** Opening DATA PROVIDED block **
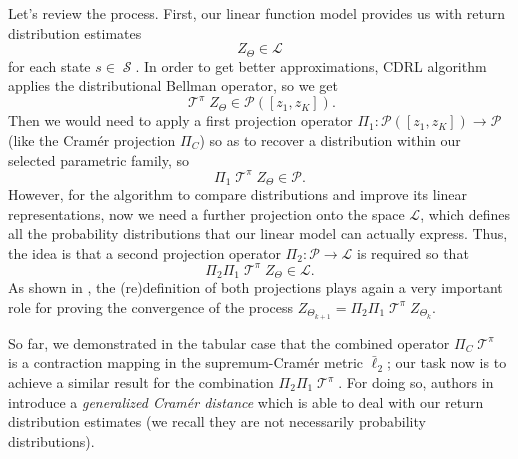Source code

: \documentclass[12pt,a4paper,openright,twoside]{article}
\DeclareMathOperator*{\Sspace}{\mathcal{S}}
\DeclareMathOperator*{\T}{\mathcal{T}}
\numberwithin{equation}{section}
\theoremstyle{definition}
\theoremstyle{remark}
\theoremstyle{plain}
\begin{document}
Let's review the process. First, our linear function model provides us with return distribution estimates 
$$Z_\Theta \in \mathcal{L}$$
 for each state $s \in \Sspace$. In order to get better approximations, CDRL algorithm applies the distributional Bellman operator, so we get
 $${\T}^\pi Z_{\Theta} \in \mathscr{P}([z_1,z_K]).$$
 Then we would need to apply a first projection operator $\Pi_1 : \mathscr{P}([z_1,z_K]) \rightarrow \mathcal{P}$ (like the Cramér projection $\Pi_C$) so as to recover a distribution within our selected parametric family, so
 $$\Pi_1 {\T}^\pi Z_{\Theta} \in \mathcal{P}.$$
 However, for the algorithm to compare distributions and improve its linear representations, now we need a further projection onto the space $\mathcal{L}$, which defines all the probability distributions that our linear model can actually express. Thus, the idea is that a second projection operator $\Pi_{2} : \mathcal{P} \rightarrow \mathcal{L}$ is required so that
 $$\Pi_2 \Pi_1 {\T}^\pi Z_{\Theta} \in \mathcal{L}.$$
As shown in \cite{DRLlinear}, the (re)definition of both projections plays again a very important role for proving the convergence of the process $Z_{\Theta_{k+1}} = \Pi_2 \Pi_1 {\T}^\pi Z_{\Theta_{k}}$. 

So far, we demonstrated in the tabular case that the combined operator $\Pi_C \T^\pi$ is a contraction mapping in the supremum-Cramér metric $\bar{\ell}_2$; our task now is to achieve a similar result for the combination $ \Pi_2 \Pi_1 {\T}^\pi$. For doing so, authors in \cite{DRLlinear} introduce a \textit{generalized Cramér distance} which is able to deal with our return distribution estimates (we recall they are not necessarily probability distributions).
\end{document}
** Closing DATA PROVIDED block **
A line qualifies when it holds the word "mathscr"; report all qualifying lines from the records above.

> TASK ANSWER:
 $${\T}^\pi Z_{\Theta} \in \mathscr{P}([z_1,z_K]).$$
 Then we would need to apply a first projection operator $\Pi_1 : \mathscr{P}([z_1,z_K]) \rightarrow \mathcal{P}$ (like the Cramér projection $\Pi_C$) so as to recover a distribution within our selected parametric family, so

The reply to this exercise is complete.